Opposition parties preparing for a transition to power must walk an exceedingly fine line.
Word that a team of senior NDP officials is hard at work preparing for the transition to government may boost the party's credibility in the eyes of voters.
But those same voters will punish a leader who starts measuring the drapes in the prime minister's office before the people have had their say.
Which is why Thomas Mulcair probably reverted to Angry Tom when the CBC reported Wednesday that members of the NDP transition team have been talking with people such as Alex Himelfarb, the former clerk of the Privy Council, former parliamentary budget officer Kevin Page, David Zussman, a political scientist and former senior public servant and others who could offer advice to an incoming NDP administration.
On the one hand, such consultations are right and proper. Mr. Mulcair is the Leader of the Opposition and the New Democrats are ahead in the polls. If he becomes prime minister, some of Mr. Mulcair's most important decisions will be his first decisions: who should go in cabinet, what should go in the mandate letter given to each minister, how to structure the cabinet committees, who should do what in the Prime Minister's Office, how to translate the electoral platform into government policy.
The bureaucracy is already at work on preparing comprehensive briefings for whoever forms the next government, but the transition team smoothes the political path for an incoming prime minister.
A carefully considered transition is especially important for the NDP, which has never governed federally. Mr. Mulcair, who served as a Quebec Liberal cabinet minister, is one of only a few NDP MPs with any experience in government.
So the NDP Leader will need a transition team composed of people with real governing experience. One wonders what former Saskatchewan premier Roy Romanow is doing in his spare time these days. (Mr. Romanow did not respond to a request for an interview, and a spokesperson for the NDP said the party does not comment on transition planning.)
But a good transition team should go unnoticed, like a movie soundtrack.

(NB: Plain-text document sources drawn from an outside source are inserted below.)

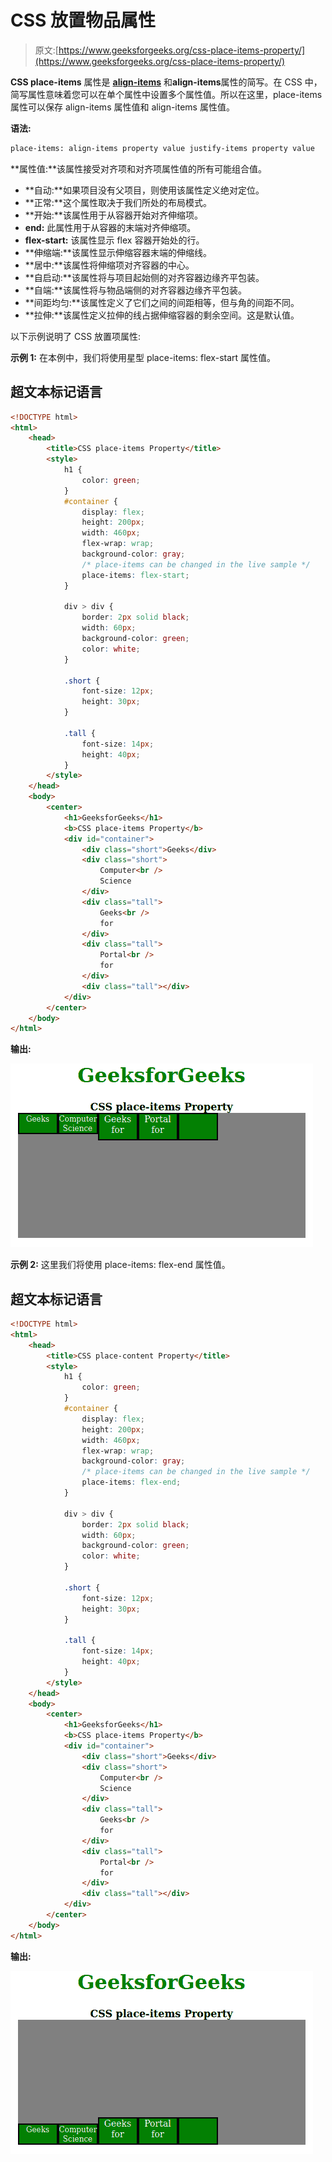 # CSS 放置物品属性

> 原文:[https://www.geeksforgeeks.org/css-place-items-property/](https://www.geeksforgeeks.org/css-place-items-property/)

**CSS place-items** 属性是 [**align-items**](https://www.geeksforgeeks.org/css-align-items-property/) 和**align-items**属性的简写。在 CSS 中，简写属性意味着您可以在单个属性中设置多个属性值。所以在这里，place-items 属性可以保存 align-items 属性值和 align-items 属性值。

**语法:**

```html
place-items: align-items property value justify-items property value

```

**属性值:**该属性接受对齐项和对齐项属性值的所有可能组合值。

*   **自动:**如果项目没有父项目，则使用该属性定义绝对定位。
*   **正常:**这个属性取决于我们所处的布局模式。
*   **开始:**该属性用于从容器开始对齐伸缩项。
*   **end:** 此属性用于从容器的末端对齐伸缩项。
*   **flex-start:** 该属性显示 flex 容器开始处的行。
*   **伸缩端:**该属性显示伸缩容器末端的伸缩线。
*   **居中:**该属性将伸缩项对齐容器的中心。
*   **自启动:**该属性将与项目起始侧的对齐容器边缘齐平包装。
*   **自端:**该属性将与物品端侧的对齐容器边缘齐平包装。
*   **间距均匀:**该属性定义了它们之间的间距相等，但与角的间距不同。
*   **拉伸:**该属性定义拉伸的线占据伸缩容器的剩余空间。这是默认值。

以下示例说明了 CSS 放置项属性:

**示例 1:** 在本例中，我们将使用星型 place-items: flex-start 属性值。

## 超文本标记语言

```html
<!DOCTYPE html>
<html>
    <head>
        <title>CSS place-items Property</title>
        <style>
            h1 {
                color: green;
            }
            #container {
                display: flex;
                height: 200px;
                width: 460px;
                flex-wrap: wrap;
                background-color: gray;
                /* place-items can be changed in the live sample */
                place-items: flex-start;
            }

            div > div {
                border: 2px solid black;
                width: 60px;
                background-color: green;
                color: white;
            }

            .short {
                font-size: 12px;
                height: 30px;
            }

            .tall {
                font-size: 14px;
                height: 40px;
            }
        </style>
    </head>
    <body>
        <center>
            <h1>GeeksforGeeks</h1>
            <b>CSS place-items Property</b>
            <div id="container">
                <div class="short">Geeks</div>
                <div class="short">
                    Computer<br />
                    Science
                </div>
                <div class="tall">
                    Geeks<br />
                    for
                </div>
                <div class="tall">
                    Portal<br />
                    for
                </div>
                <div class="tall"></div>
            </div>
        </center>
    </body>
</html>
```

**输出:**

[![](img/e038674041c15252c4157402985c9d62.png)](https://media.geeksforgeeks.org/wp-content/uploads/20200808201931/Screenshotfrom20200808201543.png)

**示例 2:** 这里我们将使用 place-items: flex-end 属性值。

## 超文本标记语言

```html
<!DOCTYPE html>
<html>
    <head>
        <title>CSS place-content Property</title>
        <style>
            h1 {
                color: green;
            }
            #container {
                display: flex;
                height: 200px;
                width: 460px;
                flex-wrap: wrap;
                background-color: gray;
                /* place-items can be changed in the live sample */
                place-items: flex-end;
            }

            div > div {
                border: 2px solid black;
                width: 60px;
                background-color: green;
                color: white;
            }

            .short {
                font-size: 12px;
                height: 30px;
            }

            .tall {
                font-size: 14px;
                height: 40px;
            }
        </style>
    </head>
    <body>
        <center>
            <h1>GeeksforGeeks</h1>
            <b>CSS place-items Property</b>
            <div id="container">
                <div class="short">Geeks</div>
                <div class="short">
                    Computer<br />
                    Science
                </div>
                <div class="tall">
                    Geeks<br />
                    for
                </div>
                <div class="tall">
                    Portal<br />
                    for
                </div>
                <div class="tall"></div>
            </div>
        </center>
    </body>
</html>
```

**输出:**

![](img/340f953fac9717d4ca6313473142c36c.png)
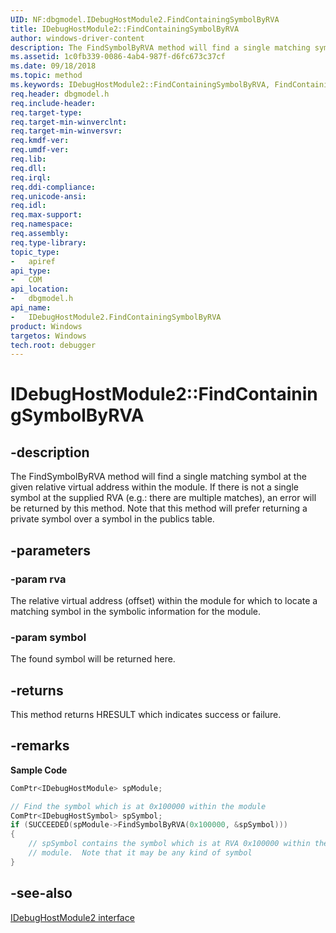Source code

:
 ```yaml
---
UID: NF:dbgmodel.IDebugHostModule2.FindContainingSymbolByRVA
title: IDebugHostModule2::FindContainingSymbolByRVA
author: windows-driver-content
description: The FindSymbolByRVA method will find a single matching symbol at the given relative virtual address within the module. 
ms.assetid: 1c0fb339-0086-4ab4-987f-d6fc673c37cf
ms.date: 09/18/2018
ms.topic: method
ms.keywords: IDebugHostModule2::FindContainingSymbolByRVA, FindContainingSymbolByRVA, IDebugHostModule2.FindContainingSymbolByRVA, IDebugHostModule2::FindContainingSymbolByRVA, IDebugHostModule2.FindContainingSymbolByRVA
req.header: dbgmodel.h
req.include-header:
req.target-type:
req.target-min-winverclnt:
req.target-min-winversvr:
req.kmdf-ver:
req.umdf-ver:
req.lib:
req.dll:
req.irql: 
req.ddi-compliance:
req.unicode-ansi:
req.idl:
req.max-support:
req.namespace:
req.assembly:
req.type-library: 
topic_type: 
-	apiref
api_type: 
-	COM
api_location: 
-	dbgmodel.h
api_name: 
-	IDebugHostModule2.FindContainingSymbolByRVA
product: Windows
targetos: Windows
tech.root: debugger
---
```


# IDebugHostModule2::FindContainingSymbolByRVA


## -description
The FindSymbolByRVA method will find a single matching symbol at the given relative virtual address within the module. If there is not a single symbol at the supplied RVA (e.g.: there are multiple matches), an error will be returned by this method. Note that this method will prefer returning a private symbol over a symbol in the publics table. 

## -parameters

### -param rva
The relative virtual address (offset) within the module for which to locate a matching symbol in the symbolic information for the module.

### -param symbol
The found symbol will be returned here.


## -returns
This method returns HRESULT which indicates success or failure.

## -remarks

**Sample Code**

```cpp
ComPtr<IDebugHostModule> spModule;

// Find the symbol which is at 0x100000 within the module
ComPtr<IDebugHostSymbol> spSymbol;
if (SUCCEEDED(spModule->FindSymbolByRVA(0x100000, &spSymbol)))
{
    // spSymbol contains the symbol which is at RVA 0x100000 within the
    // module.  Note that it may be any kind of symbol
}
```

## -see-also
[IDebugHostModule2 interface](nn-dbgmodel-idebughostmodule2.md)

Voters don't appreciate hearing about party planners drawing up invitation lists for the swearing-in ceremony before the votes have been cast.
In the final weeks of the 2004 federal campaign, the Conservatives began acting as though they had the election won, which contributed to a great, last-minute slosh of voters back to the Liberals.
That is why all political parties try to keep the membership of their transition teams secret and their activities out of the news. The fact that the NDP transition team is already creating waves, three months before the election, is not smart.
"The last thing a transition team wants is any – any – publicity about what it's doing," said Derek Burney in an interview.
Mr. Burney, who was Brian Mulroney's chief of staff, was part of the 2004 Conservative transition team. The briefing binders he prepared for Stephen Harper provided the new Conservative Leader with his first real exposure to how government worked, and he asked Mr. Burney to head up the 2006 transition.
One of the most important jobs of such a team, Mr. Burney said, is to manage the transition "from stagecraft to statecraft" – from winning an election to running a government.
Canadian governments often don't handle transitions well. As Mr. Burney pointed out, there is no tradition, as exists in other countries, of senior public servants briefing opposition party leaders.
When David Lindsay, former Ontario premier Mike Harris's first chief of staff, arrived at the premier's office the morning after the Conservatives won the 1995 election to begin the transition, he said he felt like the first North Vietnamese soldier cycling into Saigon. (Cycling into Saigon by David Cameron and Graham White, ably chronicled that smoothly handled transition.)
Outgoing government leaders can help or hinder the process. Stephen Harper should be directing his senior staff and public servants to prepare for an NDP or Liberal victory. Just in case.
Some clichés deserve repeating: The smooth and orderly transition of power is one of the glories of democracy. Justin Trudeau and Thomas Mulcair should be actively preparing for that transition.
They just shouldn't be talking about it.